Paul
Goble
Staunton, January 11 – The main
reason Vladimir Putin invaded Crimea and the Donbass, Aleksandr Shmelyev says,
is that he feared that the ideas that had animated Ukrainians at the time of
the Maidan would spread into Russia and become the basis of a similar challenge
to himself. To prevent that, he acted as he did so as to alienate the two
nations from each other.
As a result, the former Vzglyad
editor and longtime Putin critic says, Russians and Ukrainians viewed each
other as the enemy and any contacts between them that might have been the way
“Ukrainian” ideas would spread into Russia were effectively blocked (dsnews.ua/world/esli-putinu-nado-budet-sbrosit-atomnuyu-bombu-na-moskvu--09012018220000).

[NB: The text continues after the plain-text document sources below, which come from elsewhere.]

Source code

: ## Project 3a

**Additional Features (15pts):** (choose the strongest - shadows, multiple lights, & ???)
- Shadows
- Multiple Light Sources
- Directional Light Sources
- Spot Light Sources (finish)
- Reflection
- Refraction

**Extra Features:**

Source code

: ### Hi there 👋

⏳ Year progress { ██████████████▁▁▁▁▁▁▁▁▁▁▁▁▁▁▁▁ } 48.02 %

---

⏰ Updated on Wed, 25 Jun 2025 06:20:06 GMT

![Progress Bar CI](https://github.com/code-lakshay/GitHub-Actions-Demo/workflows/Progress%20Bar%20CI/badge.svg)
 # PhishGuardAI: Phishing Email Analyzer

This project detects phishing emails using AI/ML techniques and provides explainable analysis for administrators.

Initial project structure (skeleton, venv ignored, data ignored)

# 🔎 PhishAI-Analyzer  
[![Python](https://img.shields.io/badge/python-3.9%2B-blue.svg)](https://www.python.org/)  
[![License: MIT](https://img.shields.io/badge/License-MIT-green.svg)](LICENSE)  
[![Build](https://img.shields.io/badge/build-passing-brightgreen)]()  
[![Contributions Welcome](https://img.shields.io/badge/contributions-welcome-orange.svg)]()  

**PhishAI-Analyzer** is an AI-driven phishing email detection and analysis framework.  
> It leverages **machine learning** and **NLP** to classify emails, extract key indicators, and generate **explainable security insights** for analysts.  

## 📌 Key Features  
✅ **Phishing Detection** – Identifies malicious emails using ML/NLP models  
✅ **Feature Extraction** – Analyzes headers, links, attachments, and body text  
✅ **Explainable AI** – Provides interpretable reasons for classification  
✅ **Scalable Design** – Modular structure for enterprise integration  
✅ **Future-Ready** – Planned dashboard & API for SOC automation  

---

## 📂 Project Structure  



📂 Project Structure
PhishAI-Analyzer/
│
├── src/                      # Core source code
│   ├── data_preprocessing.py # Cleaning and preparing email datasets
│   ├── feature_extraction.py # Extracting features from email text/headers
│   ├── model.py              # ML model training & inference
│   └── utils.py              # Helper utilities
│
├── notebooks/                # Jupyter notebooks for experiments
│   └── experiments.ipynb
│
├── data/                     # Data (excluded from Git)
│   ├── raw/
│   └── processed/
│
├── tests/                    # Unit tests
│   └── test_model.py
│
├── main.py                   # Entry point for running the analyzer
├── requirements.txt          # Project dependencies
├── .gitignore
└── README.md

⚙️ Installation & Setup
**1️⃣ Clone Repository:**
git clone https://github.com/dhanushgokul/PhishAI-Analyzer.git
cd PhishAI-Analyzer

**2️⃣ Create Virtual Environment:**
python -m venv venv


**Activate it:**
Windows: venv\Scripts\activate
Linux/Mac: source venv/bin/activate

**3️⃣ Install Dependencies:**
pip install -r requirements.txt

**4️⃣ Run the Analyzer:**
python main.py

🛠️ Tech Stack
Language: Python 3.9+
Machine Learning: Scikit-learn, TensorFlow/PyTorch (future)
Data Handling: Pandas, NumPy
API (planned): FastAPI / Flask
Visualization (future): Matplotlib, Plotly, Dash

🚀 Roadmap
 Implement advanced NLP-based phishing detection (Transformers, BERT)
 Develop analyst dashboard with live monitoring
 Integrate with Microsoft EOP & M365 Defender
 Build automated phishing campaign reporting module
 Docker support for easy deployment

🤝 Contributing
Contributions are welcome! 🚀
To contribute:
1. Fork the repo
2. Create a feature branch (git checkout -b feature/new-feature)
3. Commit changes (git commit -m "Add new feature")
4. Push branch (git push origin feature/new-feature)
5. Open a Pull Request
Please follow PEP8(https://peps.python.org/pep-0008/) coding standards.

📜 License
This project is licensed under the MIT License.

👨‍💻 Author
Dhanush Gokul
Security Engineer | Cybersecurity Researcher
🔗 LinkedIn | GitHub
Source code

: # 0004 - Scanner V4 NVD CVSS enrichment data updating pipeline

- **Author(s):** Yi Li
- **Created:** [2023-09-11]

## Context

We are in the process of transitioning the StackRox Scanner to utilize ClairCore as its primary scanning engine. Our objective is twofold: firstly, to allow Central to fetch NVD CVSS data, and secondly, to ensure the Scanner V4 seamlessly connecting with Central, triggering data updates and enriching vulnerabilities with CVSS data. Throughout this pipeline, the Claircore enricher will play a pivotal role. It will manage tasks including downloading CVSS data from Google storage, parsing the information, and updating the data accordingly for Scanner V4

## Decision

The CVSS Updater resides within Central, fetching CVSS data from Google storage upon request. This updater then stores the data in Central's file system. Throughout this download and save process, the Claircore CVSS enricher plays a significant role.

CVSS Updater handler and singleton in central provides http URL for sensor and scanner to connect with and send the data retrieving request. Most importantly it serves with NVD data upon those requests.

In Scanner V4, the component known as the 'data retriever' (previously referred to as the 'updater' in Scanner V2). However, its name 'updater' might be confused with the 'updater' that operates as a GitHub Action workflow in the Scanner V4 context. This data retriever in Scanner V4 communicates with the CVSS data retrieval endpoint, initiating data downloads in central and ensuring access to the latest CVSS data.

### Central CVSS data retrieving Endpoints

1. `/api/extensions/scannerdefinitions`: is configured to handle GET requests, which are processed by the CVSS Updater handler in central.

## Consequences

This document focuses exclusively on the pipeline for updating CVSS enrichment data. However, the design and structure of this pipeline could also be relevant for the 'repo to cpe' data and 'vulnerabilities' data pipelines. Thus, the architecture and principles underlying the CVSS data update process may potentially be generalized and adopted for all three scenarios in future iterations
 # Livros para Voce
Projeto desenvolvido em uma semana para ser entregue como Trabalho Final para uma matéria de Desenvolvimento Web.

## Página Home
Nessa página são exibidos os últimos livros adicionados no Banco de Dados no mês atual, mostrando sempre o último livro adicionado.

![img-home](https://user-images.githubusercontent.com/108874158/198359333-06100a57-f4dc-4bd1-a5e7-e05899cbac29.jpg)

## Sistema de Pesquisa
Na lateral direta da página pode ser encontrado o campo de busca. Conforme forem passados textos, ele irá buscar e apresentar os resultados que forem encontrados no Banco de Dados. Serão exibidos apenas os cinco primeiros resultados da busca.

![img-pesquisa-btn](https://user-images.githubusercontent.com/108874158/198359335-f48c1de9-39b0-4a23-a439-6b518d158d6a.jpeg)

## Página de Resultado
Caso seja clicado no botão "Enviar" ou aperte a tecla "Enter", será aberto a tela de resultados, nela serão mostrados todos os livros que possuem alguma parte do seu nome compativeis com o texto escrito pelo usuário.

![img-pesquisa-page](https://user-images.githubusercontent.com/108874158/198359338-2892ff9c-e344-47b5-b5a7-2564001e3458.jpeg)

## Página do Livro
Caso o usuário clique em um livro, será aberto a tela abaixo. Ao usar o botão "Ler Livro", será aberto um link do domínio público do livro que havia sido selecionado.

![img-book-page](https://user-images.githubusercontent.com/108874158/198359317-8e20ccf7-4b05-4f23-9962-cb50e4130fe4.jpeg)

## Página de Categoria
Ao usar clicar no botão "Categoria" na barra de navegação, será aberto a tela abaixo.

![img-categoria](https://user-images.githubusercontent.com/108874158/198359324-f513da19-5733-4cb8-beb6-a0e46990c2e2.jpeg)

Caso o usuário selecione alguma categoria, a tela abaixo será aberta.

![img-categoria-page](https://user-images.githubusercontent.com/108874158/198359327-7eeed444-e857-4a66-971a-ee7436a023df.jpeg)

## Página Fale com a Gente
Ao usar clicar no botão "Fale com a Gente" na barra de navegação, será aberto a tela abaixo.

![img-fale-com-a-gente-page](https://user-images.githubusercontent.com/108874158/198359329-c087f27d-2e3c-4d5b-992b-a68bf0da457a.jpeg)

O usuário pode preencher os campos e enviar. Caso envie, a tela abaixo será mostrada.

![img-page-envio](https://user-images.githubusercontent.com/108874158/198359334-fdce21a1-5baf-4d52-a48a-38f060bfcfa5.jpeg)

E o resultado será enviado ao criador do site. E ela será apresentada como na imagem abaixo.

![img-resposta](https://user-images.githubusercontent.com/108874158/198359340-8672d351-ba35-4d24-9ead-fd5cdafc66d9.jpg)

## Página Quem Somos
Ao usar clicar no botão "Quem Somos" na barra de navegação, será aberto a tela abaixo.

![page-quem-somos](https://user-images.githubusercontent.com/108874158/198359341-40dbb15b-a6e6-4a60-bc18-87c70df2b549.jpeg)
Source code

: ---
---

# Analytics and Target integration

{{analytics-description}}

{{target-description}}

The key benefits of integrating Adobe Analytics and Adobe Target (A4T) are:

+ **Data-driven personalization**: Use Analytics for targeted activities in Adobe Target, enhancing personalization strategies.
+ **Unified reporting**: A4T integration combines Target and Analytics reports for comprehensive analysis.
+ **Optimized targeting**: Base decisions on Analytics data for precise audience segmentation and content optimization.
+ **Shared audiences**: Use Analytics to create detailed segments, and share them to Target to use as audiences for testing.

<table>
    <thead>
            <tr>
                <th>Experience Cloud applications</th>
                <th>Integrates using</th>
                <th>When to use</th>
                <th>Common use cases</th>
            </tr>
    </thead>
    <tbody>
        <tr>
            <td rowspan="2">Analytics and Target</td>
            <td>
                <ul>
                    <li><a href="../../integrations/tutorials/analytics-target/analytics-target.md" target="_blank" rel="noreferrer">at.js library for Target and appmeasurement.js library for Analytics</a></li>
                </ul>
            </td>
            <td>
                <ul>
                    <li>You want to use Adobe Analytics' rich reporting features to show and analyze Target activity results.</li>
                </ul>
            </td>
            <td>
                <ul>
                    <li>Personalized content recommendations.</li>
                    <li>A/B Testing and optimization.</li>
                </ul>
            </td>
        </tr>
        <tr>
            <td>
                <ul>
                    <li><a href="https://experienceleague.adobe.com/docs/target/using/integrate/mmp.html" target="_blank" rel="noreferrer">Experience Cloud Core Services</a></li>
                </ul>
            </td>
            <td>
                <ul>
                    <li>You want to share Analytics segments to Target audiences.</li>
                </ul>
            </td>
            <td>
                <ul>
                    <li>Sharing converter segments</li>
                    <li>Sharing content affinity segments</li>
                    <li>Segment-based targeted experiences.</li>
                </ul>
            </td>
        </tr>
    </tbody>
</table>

That rather than simply presenting himself
as the latest “ingatherer of the Russian lands” or thumbing his nose at the
West, Shmelyev continues, explains why Putin has done what he has done in the
way that he has because his goal at all times is to defend his position lest
being forced out of it he might be charged with an enormous number of crimes.
“Putin couldn’t allow” either the
spread of ideas from Ukraine into Russia that might challenge him or the risk
that he would be ousted from power and face justice, the commentator says. “Therefore, he had to immediately break off ‘low-level’
contacts be tween the residents of our two countries.”
“I am certain,” he continues, “that
this was the first and main motive behind everything that followed: The task
was to get the two peoples into a fight with each other.” To that end, Putin
was prepared to use all kinds of propaganda and to engage in massive acts of
violence against Ukrainians.
And he did everything he could to
ensure that “as a result of the war, Ukraine would not be able to become an attractive example for
Russians.” Many seek to understand Putin
as a geopolitician or as a national leader, but in fact, he is a criminal who
is only seeking to ensure he and his group stay in power.
That should have been clear to everyone
when he orchestrated the blowing up of apartment blocks in Moscow in 1999,
Shmelyev says. And they should also have recognized that Putin doesn’t seem
himself opposed to the West as he understands it. In his view, all democratic
institutions in the West “are merely decorations as they are in Russia,” but “better
hidden.”
Given this, the analyst continues,
it is naïve to think the regime can be changed by a new round of sanctions or
anything else. It can only be contained and then removed. The people do not
really support it: they seek “escape” from politics and only want to survive.
But those around Putin who have been infected by his values back him as a
matter of survival.
They too can’t afford for him to
leave because they know that once he goes so will they as Russian then will have
to come up with a new system with new rules of the game.